Crist spent several minutes thanking people and signing autographs before being pulled back onto the stage.
"We're gonna go get sworn in now, we're gonna make this official," Crist explained, as the crowd began chanting, "Charlie."
Democrats for Crist
Tangela Sears, a Miami community activist, had been an ardent Rod Smith supporter back when the Democrat was running for governor in the primary. But in the general election, she backed Crist over Democrat Jim Davis, in part because she liked Crist's pledge to automatically restore felons civil rights.
On Tuesday, she had near-front row seats at Crist's inauguration in Tallahassee.
"I'm impressed with the messages that Crist has been giving," said Sears, who drove through Tallahassee to hit the inauguration on her way home from visiting family in Atlanta for the holidays.
The White House next?
That's the hope of some Tampa Bay folks who traveled to Tallahassee to celebrate Tuesday.
St. Petersburg developer Brent Sembler, Crist's chief fundraiser, said he has expected since meeting Crist in 1978 that his pal would wind up in the Governor's Mansion. And Pinellas GOP chairman Tony DiMatteo, who helped host a Tampa Bay GOP bash Tuesday night in Tallahassee, suggested Crist's political rise is just beginning.
"To us, he's still Charlie, and it's kind of nice to be on the first-name basis with the governor," DiMatteo said. "We're very proud to share him with all the state and the rest of the nation, and a lot of us feel he will go farther than this."
Hardest working band
It could be the Marching Cowboys from Tampa's Gaither High School. Just two years after their trip representing Florida at the 2005 inauguration of President Bush, the navy-suited performers were one of four bands (along with St. Petersburg High's Green Devils) to participate in Tuesday's inaugural parade.
But it wasn't much of a party for the performers this time.
"We're going straight back," said freshman and trombone player Emily Dowling, 15, as she huffed back to the bus after the nine-block parade.
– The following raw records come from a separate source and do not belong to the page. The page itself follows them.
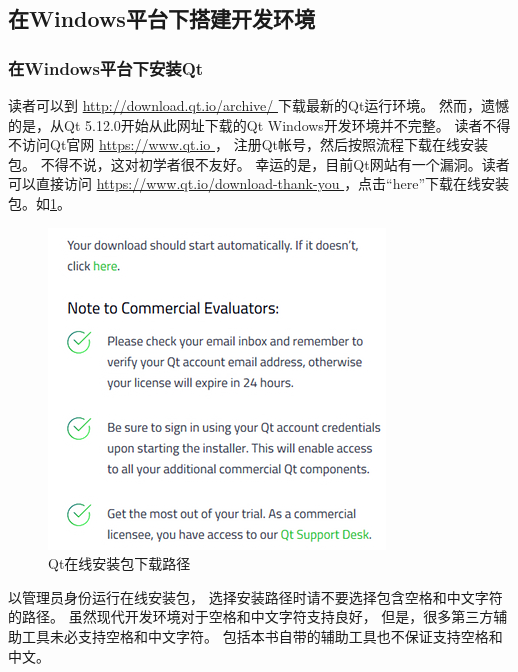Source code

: ﻿%




%


\subsection{
在Windows平台下搭建开发环境
}\label{s000110}



\subsubsection{
在Windows平台下安装Qt
}\label{ss000110}


读者可以到 \url{http://download.qt.io/archive/
}
下载最新的Qt运行环境。
然而，遗憾的是，从Qt 5.12.0开始从此网址下载的Qt Windows开发环境并不完整。
读者不得不访问Qt官网 \url{https://www.qt.io
}，
注册Qt帐号，然后按照流程下载在线安装包。
不得不说，这对初学者很不友好。
幸运的是，目前Qt网站有一个漏洞。读者可以直接访问
 \url{https://www.qt.io/download-thank-you
}，点击“here”下载在线安装包。如\figurename\;\ref{p000000}。

\begin{figure}[ht] %
\centering %
\includegraphics[scale=0.95]{chapter01/images/windows_download_here.png} %
\caption{Qt在线安装包下载路径} %
\label{p000000} %
\end{figure}

以管理员身份运行在线安装包，
选择安装路径时请不要选择包含空格和中文字符的路径。
虽然现代开发环境对于空格和中文字符支持良好，
但是，很多第三方辅助工具未必支持空格和中文字符。
包括本书自带的辅助工具也不保证支持空格和中文。

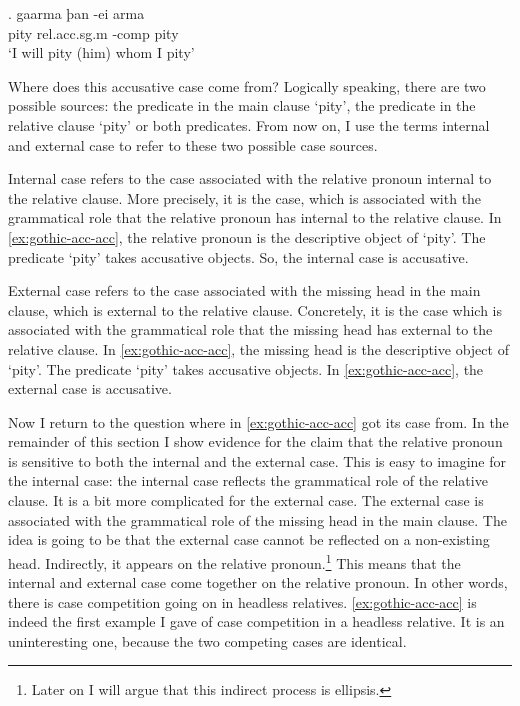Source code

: \exg. gaarma þan -ei arma\\
 pity\scsub{[acc]} \ac{rel}.\ac{acc}.\ac{sg}.\ac{m} -\ac{comp} pity\scsub{[acc]}\\
 `I will pity (him) whom I pity' \label{ex:gothic-acc-acc}

Where does this accusative case come from? Logically speaking, there are two possible sources: the predicate in the main clause  `pity', the predicate in the relative clause  `pity' or both predicates. From now on, I use the terms internal and external case to refer to these two possible case sources.

Internal case refers to the case associated with the relative pronoun internal to the relative clause. More precisely, it is the case, which is associated with the grammatical role that the relative pronoun has internal to the relative clause. In \ref{ex:gothic-acc-acc}, the relative pronoun is the descriptive object of  `pity'. The predicate  `pity' takes accusative objects. So, the internal case is accusative.

External case refers to the case associated with the missing head in the main clause, which is external to the relative clause. Concretely, it is the case which is associated with the grammatical role that the missing head has external to the relative clause. In \ref{ex:gothic-acc-acc}, the missing head is the descriptive object of  `pity'. The predicate  `pity' takes accusative objects. In \ref{ex:gothic-acc-acc}, the external case is accusative.

Now I return to the question where  in \ref{ex:gothic-acc-acc} got its case from. In the remainder of this section I show evidence for the claim that the relative pronoun is sensitive to both the internal and the external case.
This is easy to imagine for the internal case: the internal case reflects the grammatical role of the relative clause. It is a bit more complicated for the external case. The external case is associated with the grammatical role of the missing head in the main clause. The idea is going to be that the external case cannot be reflected on a non-existing head. Indirectly, it appears on the relative pronoun.\footnote{
Later on I will argue that this indirect process is ellipsis.
}
This means that the internal and external case come together on the relative pronoun. In other words, there is case competition going on in headless relatives. \ref{ex:gothic-acc-acc} is indeed the first example I gave of case competition in a headless relative. It is an uninteresting one, because the two competing cases are identical.

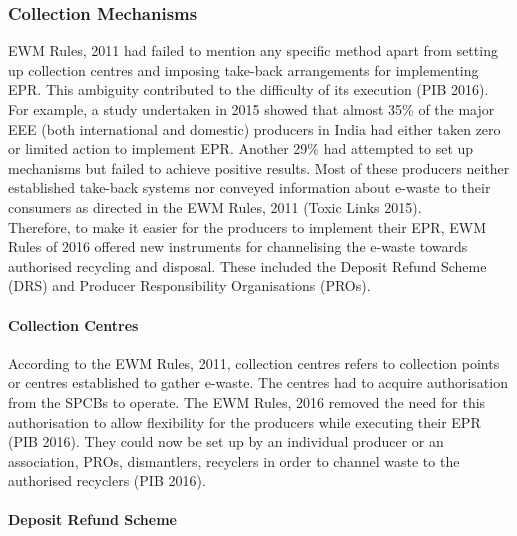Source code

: \documentclass[a4paper, 12pt]{article}
\begin{document}
                    \subsubsection{Collection Mechanisms}
                    
                    EWM Rules, 2011 had failed to mention any specific method apart from setting up collection centres and imposing take-back arrangements for implementing EPR. This ambiguity contributed to the difficulty of its execution (PIB 2016). For example, a study undertaken in 2015 showed that almost 35\% of the major EEE (both international and domestic) producers in India had either taken zero or limited action to implement EPR. Another 29\% had attempted to set up mechanisms but failed to achieve positive results. Most of these producers neither established take-back systems nor conveyed information about e-waste to their consumers as directed in the EWM Rules, 2011 (Toxic Links 2015).\\
                    
                    Therefore, to make it easier for the producers to implement their EPR, EWM Rules of 2016 offered new instruments for channelising the e-waste towards authorised recycling and disposal. These included the Deposit Refund Scheme (DRS) and Producer Responsibility Organisations (PROs). \\
                    
                    \paragraph{Collection Centres}
                    
                    According to the EWM Rules, 2011, collection centres refers to collection points or centres established to gather e-waste. The centres had to acquire authorisation from the SPCBs to operate. The EWM Rules, 2016 removed the need for this authorisation to allow flexibility for the producers while executing their EPR (PIB 2016). They could now be set up by an individual producer or an association, PROs, dismantlers, recyclers in order to channel waste to the authorised recyclers (PIB 2016).\\
                    
                    \paragraph{Deposit Refund Scheme}
                    
\end{document}
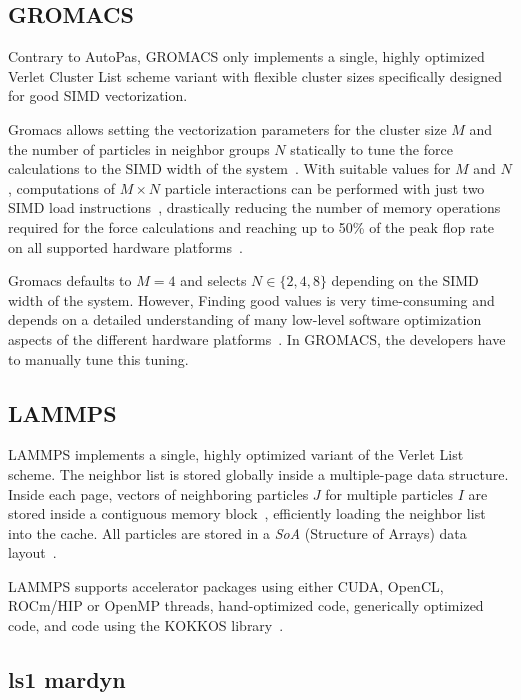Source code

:\documentclass[conference]{IEEEtran}
\begin{document}
\subsection{GROMACS}

Contrary to AutoPas, GROMACS only implements a single, highly optimized Verlet Cluster List scheme variant with flexible cluster sizes specifically designed for good SIMD vectorization.

Gromacs allows setting the vectorization parameters for the cluster size $M$ and the number of particles in neighbor groups $N$ statically to tune the force calculations to the SIMD width of the system~\cite{PALL20132641}. With suitable values for $M$ and $N$, computations of $M \times N$ particle interactions can be performed with just two SIMD load instructions~\cite{Solving_Software_Challenges_Exascale_2014}, drastically reducing the number of memory operations required for the force calculations and reaching up to 50\% of the peak flop rate on all supported hardware platforms~\cite{Solving_Software_Challenges_Exascale_2014}.

Gromacs defaults to $M=4$ and selects $N \in \{2, 4, 8\}$ depending on the SIMD width of the system. However, Finding good values is very time-consuming and depends on a detailed understanding of many low-level software optimization aspects of the different hardware platforms~\cite{PALL20132641}. In GROMACS, the developers have to manually tune this tuning.

\subsection{LAMMPS}

LAMMPS implements a single, highly optimized variant of the Verlet List scheme. The neighbor list is stored globally inside a multiple-page data structure. Inside each page, vectors of neighboring particles $J$ for multiple particles $I$ are stored inside a contiguous memory block~\cite{THOMPSON2022108171}, efficiently loading the neighbor list into the cache.
All particles are stored in a \textit{SoA} (Structure of Arrays) data layout~\cite{THOMPSON2022108171}.

LAMMPS supports accelerator packages using either CUDA, OpenCL, ROCm/HIP or OpenMP threads, hand-optimized
code, generically optimized code, and code using the KOKKOS library~\cite{Seckler2021}.


\subsection{ls1 mardyn}
\end{document}
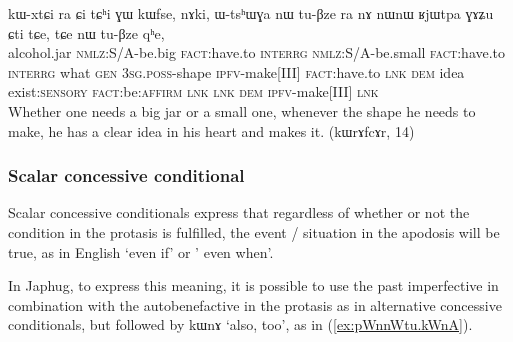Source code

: \documentclass[oldfontcommands,oneside,a4paper,11pt]{article}
\newcommand{\ipa}[1]{{\phon \mbox{#1}}} %
\newcommand{\refb}[1]{(\ref{#1})}
\begin{document}
\begin{exe}
\ex  \label{ex:RjWtpa}
\gll
[\ipa{tɕʰorzi}   	\ipa{kɯ-wxti}   	\ipa{ra}]   	\ipa{ɕi,}   	\ipa{kɯ-xtɕi}   	\ipa{ra}   	\ipa{ɕi}   	\ipa{tɕʰi}   	\ipa{ɣɯ}   	\ipa{kɯfse,}   	\ipa{nɤki,}   	\ipa{ɯ-tsʰɯɣa}   	\ipa{nɯ}   	\ipa{tu-βze}   	\ipa{ra}   	\ipa{nɤ}   	\ipa{nɯnɯ}   	\ipa{ʁjɯtpa}   	\ipa{ɣɤʑu}   	\ipa{ɕti}   	\ipa{tɕe,}   	\ipa{tɕe}   	\ipa{nɯ}   	\ipa{tu-βze}   	\ipa{qʰe,}   \\
alcohol.jar \textsc{nmlz}:S/A-be.big \textsc{fact}:have.to \textsc{interrg} \textsc{nmlz}:S/A-be.small \textsc{fact}:have.to \textsc{interrg} what \textsc{gen} \textsc{3sg.poss}-shape \textsc{ipfv}-make[III]  \textsc{fact}:have.to \textsc{lnk} \textsc{dem} idea
exist:\textsc{sensory} \textsc{fact}:be:\textsc{affirm} \textsc{lnk} \textsc{lnk} \textsc{dem} \textsc{ipfv}-make[III]  \textsc{lnk} \\
\glt Whether one needs a big jar or a small one, whenever the shape he needs to make, he has a clear idea in his heart and makes it. (kɯrɤfcɤr, 14)
\end{exe}
\subsubsection{Scalar concessive conditional}
Scalar concessive conditionals express that regardless of whether or not the condition in the protasis is fulfilled, the event / situation in the apodosis will be true, as in English `even if' or ' even when'.


In Japhug, to express this meaning, it is possible to use the past imperfective in combination with the autobenefactive in the protasis as in alternative concessive conditionals, but followed by \ipa{kɯnɤ} `also, too', as in \refb{ex:pWnnWtu.kWnA}.
\end{document}
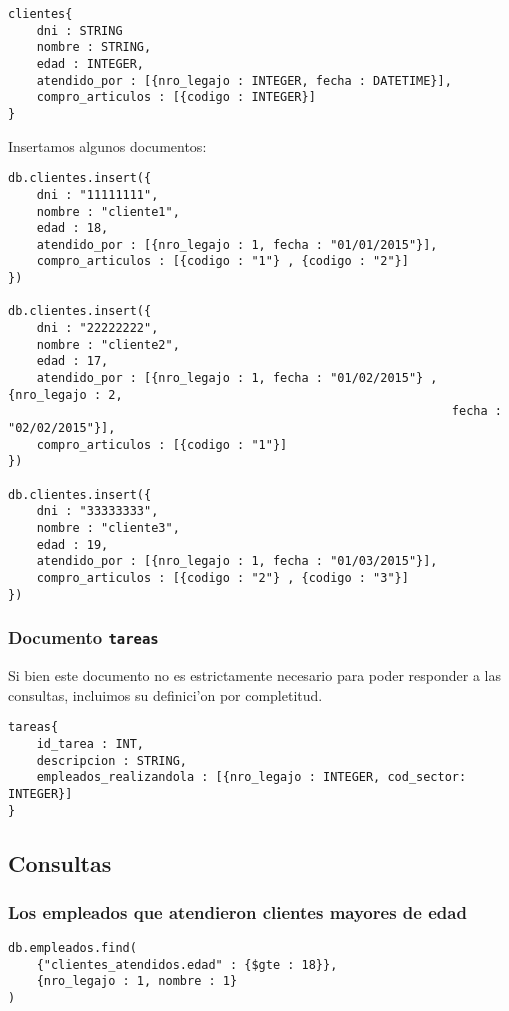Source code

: \begin{verbatim}
clientes{
    dni : STRING
    nombre : STRING,
    edad : INTEGER,
    atendido_por : [{nro_legajo : INTEGER, fecha : DATETIME}],
    compro_articulos : [{codigo : INTEGER}]
}
\end{verbatim}

Insertamos algunos documentos:

\begin{verbatim}
db.clientes.insert({
    dni : "11111111",
    nombre : "cliente1",
    edad : 18,
    atendido_por : [{nro_legajo : 1, fecha : "01/01/2015"}],
    compro_articulos : [{codigo : "1"} , {codigo : "2"}]
})

db.clientes.insert({
    dni : "22222222",
    nombre : "cliente2",
    edad : 17,
    atendido_por : [{nro_legajo : 1, fecha : "01/02/2015"} , {nro_legajo : 2, 
                                                              fecha : "02/02/2015"}],
    compro_articulos : [{codigo : "1"}]
})

db.clientes.insert({
    dni : "33333333",
    nombre : "cliente3",
    edad : 19,
    atendido_por : [{nro_legajo : 1, fecha : "01/03/2015"}],
    compro_articulos : [{codigo : "2"} , {codigo : "3"}]
})
\end{verbatim}

\subsubsection{Documento \texttt{tareas}}

Si bien este documento no es estrictamente necesario para poder responder a las consultas, incluimos su definici'on por completitud.

\begin{verbatim}
tareas{
    id_tarea : INT,
    descripcion : STRING,
    empleados_realizandola : [{nro_legajo : INTEGER, cod_sector: INTEGER}]
}
\end{verbatim}

\subsection{Consultas}

\subsubsection{Los empleados que atendieron clientes mayores de edad}

\begin{verbatim}
db.empleados.find(
    {"clientes_atendidos.edad" : {$gte : 18}},
    {nro_legajo : 1, nombre : 1}
)
\end{verbatim}

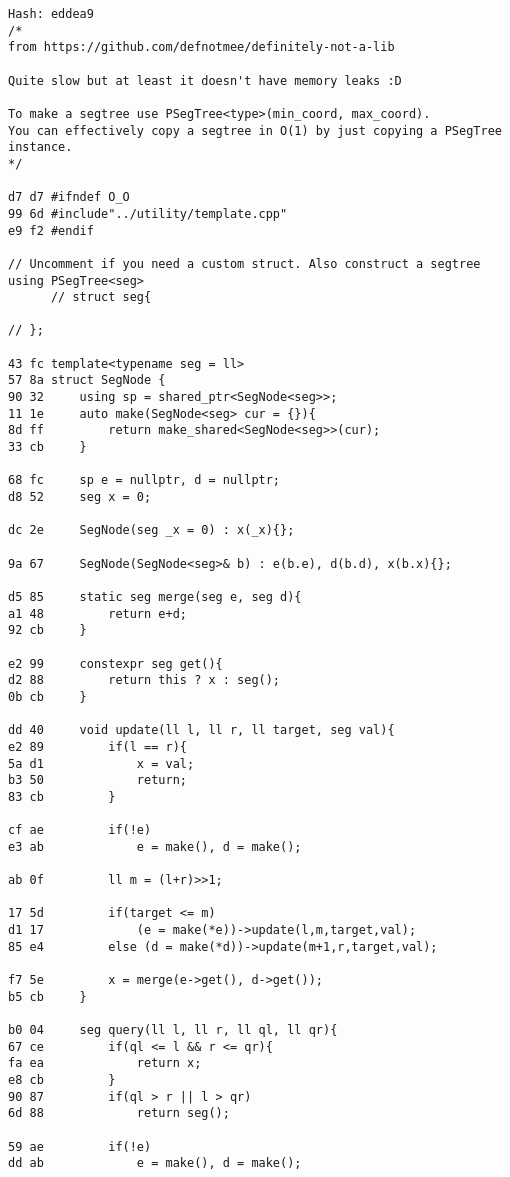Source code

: \documentclass[11pt, a4paper, twoside]{article}
\begin{document}
\begin{lstlisting}
Hash: eddea9
/*
from https://github.com/defnotmee/definitely-not-a-lib

Quite slow but at least it doesn't have memory leaks :D

To make a segtree use PSegTree<type>(min_coord, max_coord).
You can effectively copy a segtree in O(1) by just copying a PSegTree instance.
*/
 
d7 d7 #ifndef O_O
99 6d #include"../utility/template.cpp"
e9 f2 #endif
 
// Uncomment if you need a custom struct. Also construct a segtree using PSegTree<seg>
      // struct seg{
       
// };
 
43 fc template<typename seg = ll>
57 8a struct SegNode {
90 32     using sp = shared_ptr<SegNode<seg>>;
11 1e     auto make(SegNode<seg> cur = {}){
8d ff         return make_shared<SegNode<seg>>(cur);
33 cb     }
      
68 fc     sp e = nullptr, d = nullptr;
d8 52     seg x = 0;
          
dc 2e     SegNode(seg _x = 0) : x(_x){};
       
9a 67     SegNode(SegNode<seg>& b) : e(b.e), d(b.d), x(b.x){};
      
d5 85     static seg merge(seg e, seg d){
a1 48         return e+d; 
92 cb     }
          
e2 99     constexpr seg get(){
d2 88         return this ? x : seg();
0b cb     }
      
dd 40     void update(ll l, ll r, ll target, seg val){
e2 89         if(l == r){ 
5a d1             x = val;
b3 50             return;
83 cb         }
      
cf ae         if(!e)
e3 ab             e = make(), d = make();
      
ab 0f         ll m = (l+r)>>1;
       
17 5d         if(target <= m)
d1 17             (e = make(*e))->update(l,m,target,val);
85 e4         else (d = make(*d))->update(m+1,r,target,val);
      
f7 5e         x = merge(e->get(), d->get());
b5 cb     }
       
b0 04     seg query(ll l, ll r, ll ql, ll qr){
67 ce         if(ql <= l && r <= qr){
fa ea             return x;
e8 cb         }
90 87         if(ql > r || l > qr)
6d 88             return seg();
              
59 ae         if(!e)
dd ab             e = make(), d = make();
              

\end{lstlisting}
\end{document}
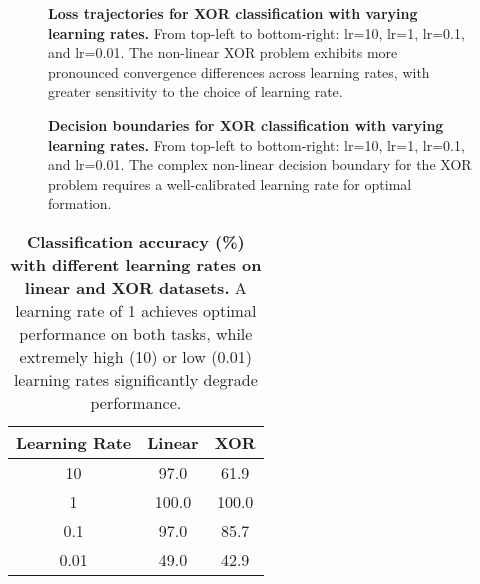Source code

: \documentclass[twocolumn]{extarticle}
\begin{document}
\begin{figure}[H]
\caption{\textbf{Loss trajectories for XOR classification with varying learning rates.} From top-left to bottom-right: lr=10, lr=1, lr=0.1, and lr=0.01. The non-linear XOR problem exhibits more pronounced convergence differences across learning rates, with greater sensitivity to the choice of learning rate.}
\label{fig:loss_xor}
\end{figure}

\begin{figure}[H]
\caption{\textbf{Decision boundaries for XOR classification with varying learning rates.} From top-left to bottom-right: lr=10, lr=1, lr=0.1, and lr=0.01. The complex non-linear decision boundary for the XOR problem requires a well-calibrated learning rate for optimal formation.}
\label{fig:res_xor}
\end{figure}

\begin{table}[t]
\centering
\caption{\textbf{Classification accuracy (\%) with different learning rates on linear and XOR datasets.} A learning rate of 1 achieves optimal performance on both tasks, while extremely high (10) or low (0.01) learning rates significantly degrade performance.}
\label{tab:lr}
\begin{tabular}{@{}ccc@{}}
\toprule
\textbf{Learning Rate} & \textbf{Linear} & \textbf{XOR} \\ \midrule
10          & 97.0            & 61.9         \\
1           & 100.0           & 100.0        \\
0.1         & 97.0            & 85.7         \\
0.01        & 49.0            & 42.9         \\ \bottomrule
\end{tabular}
\end{table}
\end{document}
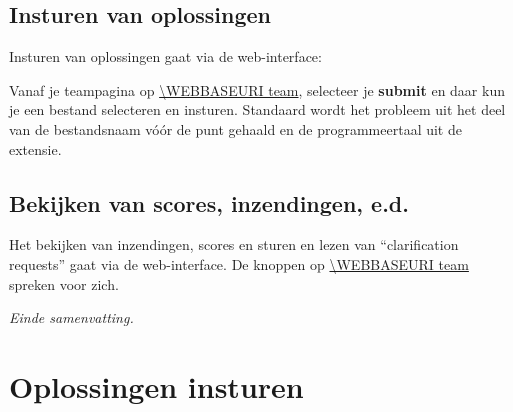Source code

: \subsection*{Insturen van oplossingen}

Insturen van oplossingen gaat via%
de web-interface:
\begin{description}[\breaklabel\setlabelstyle{\bfseries}]
\item[Web-Interface]
Vanaf je teampagina op \url{\WEBBASEURI team}, selecteer je
\textbf{submit} en daar kun je een bestand selecteren en insturen.
Standaard wordt het probleem uit het deel van de bestandsnaam v\'o\'or de
punt gehaald en de programmeertaal uit de extensie.

\end{description}

\subsection*{Bekijken van scores, inzendingen, e.d.}

Het bekijken van inzendingen, scores en sturen en lezen van
``clarification requests'' gaat via de web-interface. De knoppen op
\url{\WEBBASEURI team} spreken voor zich.

\emph{Einde samenvatting.}

\newpage

\section{Oplossingen insturen}\label{submit}

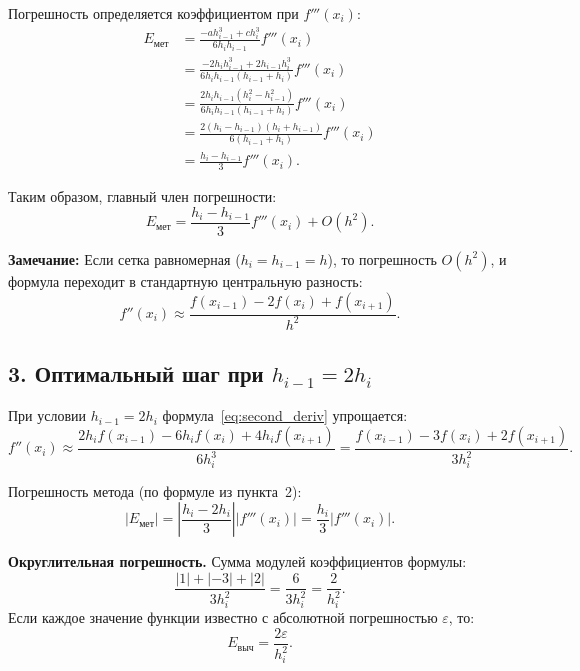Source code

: \documentclass{article}
\begin{document}
Погрешность определяется коэффициентом при $f'''(x_i)$:
\begin{align}
E_{\text{мет}} &= \frac{-a h_{i-1}^3 + c h_i^3}{6 h_i h_{i-1}} f'''(x_i) \nonumber \\
&= \frac{-2 h_i h_{i-1}^3 + 2 h_{i-1} h_i^3}{6 h_i h_{i-1} (h_{i-1} + h_i)} f'''(x_i) \nonumber \\
&= \frac{2 h_i h_{i-1} (h_i^2 - h_{i-1}^2)}{6 h_i h_{i-1} (h_{i-1} + h_i)} f'''(x_i) \nonumber \\
&= \frac{2 (h_i - h_{i-1})(h_i + h_{i-1})}{6 (h_{i-1} + h_i)} f'''(x_i) \nonumber \\
&= \frac{h_i - h_{i-1}}{3} f'''(x_i).
\end{align}

Таким образом, главный член погрешности:
\begin{equation}
\boxed{E_{\text{мет}} = \frac{h_i - h_{i-1}}{3} f'''(x_i) + O(h^2).}
\end{equation}

\textbf{Замечание:} Если сетка равномерная ($h_i = h_{i-1} = h$), то погрешность $O(h^2)$, и формула переходит в стандартную центральную разность:
\begin{equation}
f''(x_i) \approx \frac{f(x_{i-1}) - 2 f(x_i) + f(x_{i+1})}{h^2}.
\end{equation}

\subsection*{3. Оптимальный шаг при $h_{i-1} = 2h_i$}

При условии $h_{i-1} = 2h_i$ формула~\eqref{eq:second_deriv} упрощается:
\begin{equation}
f''(x_i) \approx \frac{2h_i f(x_{i-1}) - 6h_i f(x_i) + 4h_i f(x_{i+1})}{6h_i^3}
= \frac{f(x_{i-1}) - 3f(x_i) + 2f(x_{i+1})}{3h_i^2}.
\end{equation}

Погрешность метода (по формуле из пункта~2):
\begin{equation}
|E_{\text{мет}}| = \left|\frac{h_i - 2h_i}{3}\right| |f'''(x_i)| = \frac{h_i}{3} |f'''(x_i)|.
\end{equation}

\textbf{Округлительная погрешность.} Сумма модулей коэффициентов формулы:
\begin{equation}
\frac{|1| + |-3| + |2|}{3h_i^2} = \frac{6}{3h_i^2} = \frac{2}{h_i^2}.
\end{equation}
Если каждое значение функции известно с абсолютной погрешностью $\varepsilon$, то:
\begin{equation}
E_{\text{выч}} = \frac{2\varepsilon}{h_i^2}.
\end{equation}
\end{document}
When had the band arrived from Tampa? Just an hour before show time.
After changing from his dark suit into jeans and sweater to greet people at the Governor's Mansion Tuesday, Florida's most high-profile bachelor acknowledged living solo in the 13,000-square-foot mansion will take some getting used to. "You have no idea," Crist said. "I mean, I'm there last night alone just kind of rattling around this big place."
Crist is the first bachelor to move into 700 N Adams St. since Claude Kirk did in 1967. Until recently Crist had been dating St. Petersburg banker Katie Pemble.
Crist went out of his way at the mansion to introduce a St. Petersburg friend to reporters.
"He has been cutting my hair since I was in high school," Crist announced, his arm wrapped around Carl Troup, 62. "He's my great friend and I'm honored and privileged that you're here."
Troup, a lifelong Democrat who voted for Crist, wore a Nikon camera around his neck and a broad smile. He last cut Crist's white locks for the inauguration, but he also bragged he first began cutting Crist's hair "when it was dark."